Archive | 06. Jul, 2010

Brooklyn kid finds love, rock ‘n roll in Chicago

6 Jul

In September 2007 Brooklyn native Rashid Lamarre moved from his Yorkville man cave to a lovely semi-detached with his future wife and her little ones.  Thankfully he took his guitars with him- after some months of getting a sense of the local scene he was well on his way to putting a new band together.
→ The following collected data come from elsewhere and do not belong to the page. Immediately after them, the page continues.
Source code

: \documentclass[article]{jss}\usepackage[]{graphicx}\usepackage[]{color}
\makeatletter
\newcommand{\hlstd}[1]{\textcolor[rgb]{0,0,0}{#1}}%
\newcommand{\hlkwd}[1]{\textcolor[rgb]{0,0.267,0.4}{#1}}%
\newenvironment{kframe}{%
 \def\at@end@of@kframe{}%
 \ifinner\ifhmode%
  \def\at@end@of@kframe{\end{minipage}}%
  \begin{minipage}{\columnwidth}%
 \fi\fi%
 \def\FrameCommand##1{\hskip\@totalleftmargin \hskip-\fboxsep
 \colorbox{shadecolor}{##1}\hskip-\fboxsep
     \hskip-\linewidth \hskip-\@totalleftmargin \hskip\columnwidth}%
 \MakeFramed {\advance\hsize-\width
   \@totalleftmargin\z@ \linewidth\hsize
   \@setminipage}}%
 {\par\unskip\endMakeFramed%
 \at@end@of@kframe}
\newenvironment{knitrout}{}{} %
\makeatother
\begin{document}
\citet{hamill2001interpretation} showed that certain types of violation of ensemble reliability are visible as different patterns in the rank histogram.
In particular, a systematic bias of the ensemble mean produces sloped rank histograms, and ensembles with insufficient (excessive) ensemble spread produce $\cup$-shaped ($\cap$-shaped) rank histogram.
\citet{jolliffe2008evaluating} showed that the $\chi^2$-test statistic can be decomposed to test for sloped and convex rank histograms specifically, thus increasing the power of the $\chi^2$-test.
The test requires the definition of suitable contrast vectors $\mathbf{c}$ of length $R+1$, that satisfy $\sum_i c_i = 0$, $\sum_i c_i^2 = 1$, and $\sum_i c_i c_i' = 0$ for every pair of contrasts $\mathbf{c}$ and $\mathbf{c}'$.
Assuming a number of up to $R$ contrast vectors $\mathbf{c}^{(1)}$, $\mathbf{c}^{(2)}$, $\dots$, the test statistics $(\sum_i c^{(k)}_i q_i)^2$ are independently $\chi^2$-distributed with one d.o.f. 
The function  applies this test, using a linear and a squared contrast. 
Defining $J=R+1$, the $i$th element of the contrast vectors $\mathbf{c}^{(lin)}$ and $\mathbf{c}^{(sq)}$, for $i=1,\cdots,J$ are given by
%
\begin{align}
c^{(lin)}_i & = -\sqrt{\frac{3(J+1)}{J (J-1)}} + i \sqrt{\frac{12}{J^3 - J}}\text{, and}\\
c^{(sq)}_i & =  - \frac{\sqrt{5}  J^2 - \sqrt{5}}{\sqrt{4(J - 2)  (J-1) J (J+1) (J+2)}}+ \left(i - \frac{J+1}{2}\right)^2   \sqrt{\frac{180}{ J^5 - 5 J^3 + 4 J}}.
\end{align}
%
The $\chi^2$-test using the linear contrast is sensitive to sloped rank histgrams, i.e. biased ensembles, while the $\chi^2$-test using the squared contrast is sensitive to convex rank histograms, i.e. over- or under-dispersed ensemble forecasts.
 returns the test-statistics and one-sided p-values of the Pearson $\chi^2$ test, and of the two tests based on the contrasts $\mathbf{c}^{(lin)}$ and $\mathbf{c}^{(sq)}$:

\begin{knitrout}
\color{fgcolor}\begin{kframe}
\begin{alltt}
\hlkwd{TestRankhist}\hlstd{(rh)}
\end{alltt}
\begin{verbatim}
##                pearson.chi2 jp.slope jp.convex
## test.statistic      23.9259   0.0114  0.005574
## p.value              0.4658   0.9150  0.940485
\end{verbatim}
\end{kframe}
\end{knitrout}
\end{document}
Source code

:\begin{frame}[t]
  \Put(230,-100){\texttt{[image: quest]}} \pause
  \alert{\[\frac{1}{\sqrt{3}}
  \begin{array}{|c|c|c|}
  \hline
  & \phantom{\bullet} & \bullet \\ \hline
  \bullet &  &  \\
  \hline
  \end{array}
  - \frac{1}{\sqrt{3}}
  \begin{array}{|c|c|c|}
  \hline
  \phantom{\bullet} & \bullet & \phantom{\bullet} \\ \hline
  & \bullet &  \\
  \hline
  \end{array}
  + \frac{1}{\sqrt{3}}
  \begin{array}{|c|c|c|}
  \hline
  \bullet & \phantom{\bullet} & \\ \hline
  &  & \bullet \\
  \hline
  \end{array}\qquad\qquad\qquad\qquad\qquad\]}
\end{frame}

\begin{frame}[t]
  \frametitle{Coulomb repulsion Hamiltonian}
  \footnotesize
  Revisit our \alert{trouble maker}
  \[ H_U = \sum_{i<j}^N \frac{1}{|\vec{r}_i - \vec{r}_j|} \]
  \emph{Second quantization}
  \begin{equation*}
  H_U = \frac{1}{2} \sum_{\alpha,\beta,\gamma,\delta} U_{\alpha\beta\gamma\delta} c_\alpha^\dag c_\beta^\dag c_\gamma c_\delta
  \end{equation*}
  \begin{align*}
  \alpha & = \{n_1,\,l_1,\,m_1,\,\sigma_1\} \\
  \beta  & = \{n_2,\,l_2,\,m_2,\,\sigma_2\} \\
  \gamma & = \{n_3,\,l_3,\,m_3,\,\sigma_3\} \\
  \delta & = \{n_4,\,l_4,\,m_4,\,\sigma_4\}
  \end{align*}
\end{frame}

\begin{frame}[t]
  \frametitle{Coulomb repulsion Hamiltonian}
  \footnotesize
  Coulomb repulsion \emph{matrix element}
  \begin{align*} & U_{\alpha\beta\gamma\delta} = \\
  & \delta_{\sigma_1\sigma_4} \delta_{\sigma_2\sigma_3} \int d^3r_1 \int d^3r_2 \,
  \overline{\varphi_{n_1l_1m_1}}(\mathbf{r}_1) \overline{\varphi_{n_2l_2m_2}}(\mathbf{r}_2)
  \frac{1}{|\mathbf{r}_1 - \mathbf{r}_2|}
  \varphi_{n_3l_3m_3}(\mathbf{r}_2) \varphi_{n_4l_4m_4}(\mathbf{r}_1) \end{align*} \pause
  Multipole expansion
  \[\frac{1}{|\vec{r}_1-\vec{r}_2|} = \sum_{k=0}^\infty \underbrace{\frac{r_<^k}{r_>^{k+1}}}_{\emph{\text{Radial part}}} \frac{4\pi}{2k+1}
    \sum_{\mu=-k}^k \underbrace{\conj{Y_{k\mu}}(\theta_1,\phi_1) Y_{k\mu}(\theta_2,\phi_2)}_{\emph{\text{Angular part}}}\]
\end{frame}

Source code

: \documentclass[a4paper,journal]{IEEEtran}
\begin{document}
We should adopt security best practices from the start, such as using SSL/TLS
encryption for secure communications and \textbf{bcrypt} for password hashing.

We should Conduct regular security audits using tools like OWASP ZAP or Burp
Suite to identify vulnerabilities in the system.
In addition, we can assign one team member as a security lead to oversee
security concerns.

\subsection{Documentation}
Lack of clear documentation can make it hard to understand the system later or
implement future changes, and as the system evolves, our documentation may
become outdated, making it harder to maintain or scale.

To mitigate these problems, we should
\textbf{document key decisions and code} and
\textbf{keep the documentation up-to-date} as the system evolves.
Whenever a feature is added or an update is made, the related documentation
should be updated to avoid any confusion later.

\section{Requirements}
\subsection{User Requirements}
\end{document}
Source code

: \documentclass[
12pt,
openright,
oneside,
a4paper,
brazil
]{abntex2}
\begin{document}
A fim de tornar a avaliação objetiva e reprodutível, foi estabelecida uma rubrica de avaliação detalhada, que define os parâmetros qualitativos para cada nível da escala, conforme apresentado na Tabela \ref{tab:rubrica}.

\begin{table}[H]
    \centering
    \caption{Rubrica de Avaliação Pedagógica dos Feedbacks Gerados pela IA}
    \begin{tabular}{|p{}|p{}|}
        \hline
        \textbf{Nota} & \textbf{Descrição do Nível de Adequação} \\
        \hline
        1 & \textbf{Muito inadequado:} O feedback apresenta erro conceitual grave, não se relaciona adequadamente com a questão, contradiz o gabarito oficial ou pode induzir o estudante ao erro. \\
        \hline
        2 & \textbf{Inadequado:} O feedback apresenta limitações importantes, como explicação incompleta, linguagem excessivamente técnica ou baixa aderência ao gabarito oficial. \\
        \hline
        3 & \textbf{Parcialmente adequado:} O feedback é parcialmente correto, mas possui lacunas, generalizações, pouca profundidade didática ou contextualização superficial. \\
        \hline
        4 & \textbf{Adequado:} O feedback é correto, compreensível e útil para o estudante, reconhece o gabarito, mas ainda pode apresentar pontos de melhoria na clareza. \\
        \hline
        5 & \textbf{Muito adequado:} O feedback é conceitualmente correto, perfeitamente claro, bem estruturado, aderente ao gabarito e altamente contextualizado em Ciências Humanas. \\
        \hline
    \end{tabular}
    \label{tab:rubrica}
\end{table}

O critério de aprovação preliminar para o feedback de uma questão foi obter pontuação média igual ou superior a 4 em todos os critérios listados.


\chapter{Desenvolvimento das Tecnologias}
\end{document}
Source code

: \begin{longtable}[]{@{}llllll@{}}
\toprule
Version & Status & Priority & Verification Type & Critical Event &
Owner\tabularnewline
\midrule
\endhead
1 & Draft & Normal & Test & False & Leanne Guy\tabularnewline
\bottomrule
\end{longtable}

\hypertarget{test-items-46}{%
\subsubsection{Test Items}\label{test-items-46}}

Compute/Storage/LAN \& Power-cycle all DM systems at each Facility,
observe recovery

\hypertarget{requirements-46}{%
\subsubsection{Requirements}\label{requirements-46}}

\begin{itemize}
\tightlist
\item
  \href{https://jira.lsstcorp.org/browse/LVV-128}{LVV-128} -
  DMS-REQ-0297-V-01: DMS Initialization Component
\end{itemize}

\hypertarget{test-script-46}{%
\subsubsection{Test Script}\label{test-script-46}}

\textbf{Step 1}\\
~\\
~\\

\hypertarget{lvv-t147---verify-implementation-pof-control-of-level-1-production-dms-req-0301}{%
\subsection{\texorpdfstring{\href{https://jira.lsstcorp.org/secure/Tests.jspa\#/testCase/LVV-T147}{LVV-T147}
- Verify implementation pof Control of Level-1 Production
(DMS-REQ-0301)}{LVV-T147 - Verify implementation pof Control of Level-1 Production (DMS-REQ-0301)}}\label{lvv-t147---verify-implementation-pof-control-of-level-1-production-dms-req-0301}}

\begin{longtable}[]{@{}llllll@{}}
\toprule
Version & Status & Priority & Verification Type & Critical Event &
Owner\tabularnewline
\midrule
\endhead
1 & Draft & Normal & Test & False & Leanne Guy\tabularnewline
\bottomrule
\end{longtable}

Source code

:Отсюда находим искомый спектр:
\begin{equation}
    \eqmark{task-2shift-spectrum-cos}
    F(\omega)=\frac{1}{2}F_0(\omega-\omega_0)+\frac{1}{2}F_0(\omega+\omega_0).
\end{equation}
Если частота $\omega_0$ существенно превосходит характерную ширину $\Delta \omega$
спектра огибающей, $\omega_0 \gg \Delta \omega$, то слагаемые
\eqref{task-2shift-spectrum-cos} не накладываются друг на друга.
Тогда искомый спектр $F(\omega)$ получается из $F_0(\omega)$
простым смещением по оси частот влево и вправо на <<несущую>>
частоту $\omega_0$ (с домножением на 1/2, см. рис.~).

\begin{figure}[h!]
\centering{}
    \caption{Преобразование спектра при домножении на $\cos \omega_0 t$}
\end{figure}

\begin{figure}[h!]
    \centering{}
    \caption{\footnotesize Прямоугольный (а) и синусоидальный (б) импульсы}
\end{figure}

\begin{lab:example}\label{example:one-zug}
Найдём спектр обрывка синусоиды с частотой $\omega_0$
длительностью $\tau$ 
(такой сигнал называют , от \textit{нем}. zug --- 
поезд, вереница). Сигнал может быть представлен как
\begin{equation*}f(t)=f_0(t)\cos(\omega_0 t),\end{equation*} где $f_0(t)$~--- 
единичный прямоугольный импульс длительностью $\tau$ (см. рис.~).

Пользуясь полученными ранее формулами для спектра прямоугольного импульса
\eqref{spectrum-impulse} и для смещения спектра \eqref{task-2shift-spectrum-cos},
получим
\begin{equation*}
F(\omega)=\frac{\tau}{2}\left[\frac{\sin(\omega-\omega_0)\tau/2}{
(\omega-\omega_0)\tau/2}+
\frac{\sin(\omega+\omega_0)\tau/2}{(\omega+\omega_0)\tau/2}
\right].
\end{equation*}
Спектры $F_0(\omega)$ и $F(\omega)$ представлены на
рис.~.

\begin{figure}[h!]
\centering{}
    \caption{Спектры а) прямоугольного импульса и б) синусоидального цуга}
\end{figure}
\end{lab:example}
With Jamie McGaw, Kyle Hartman, and Ryan Staples, Lamarre soon released a four song EP under the name The Black Tape.

Steeped in equal parts sixties pop and nineties indie, The Black Tape EP shows a band as comfortable with each other as it shows the maturing of Lamarre as a songwriter.  In Tiny Robot, his last effort in New York, the songs were morose and overly long, like a series of consoling conversations with a lovelorn teenager.  Here, Lamarre gives us four songs that show that rather than wallow in misery or self-pity, melancholy need not be expressed solely through copious tears and four minute guitar solos.  “Everytime I Stop To Breath” and “Summertime” are not exactly happy songs, but that’s not really the point.  No part of life exists in a bubble; a good artist knows to hedge the bright and twee with a minor seventh hanging off the end-just enough to pull us back from the event horizon of obnoxious rapture.  They must also know when to wink and nod as we approach the emotional rock bottom that is a singularity of shit.

It’s a fine line to walk: for god sakes, the man sings “I love you, I love you” over and over again; rather than reach to throw the speaker against the nearest wall you can find, this is the refrain that stays with you the longest of any phrase on the EP.  Gentle, sincere, and even somewhat strained, it is a phrase offered as much as an apology as a promise; he’s singing it not to an object of obsession, but to someone so totally human and infuriatingly loveable that they indeed stop the breath.  And all that to the “Be My Baby” beat.

If you have not heard The Black Tape please click here to listen.  By all means, there are loose spots- this is a self-produced EP by a relatively new band that has played out a lot since recording this, so I can only assume the live show delivers on the promise (an East Coast tour would be nice).  Regardless, The Black Tape deserves a listen.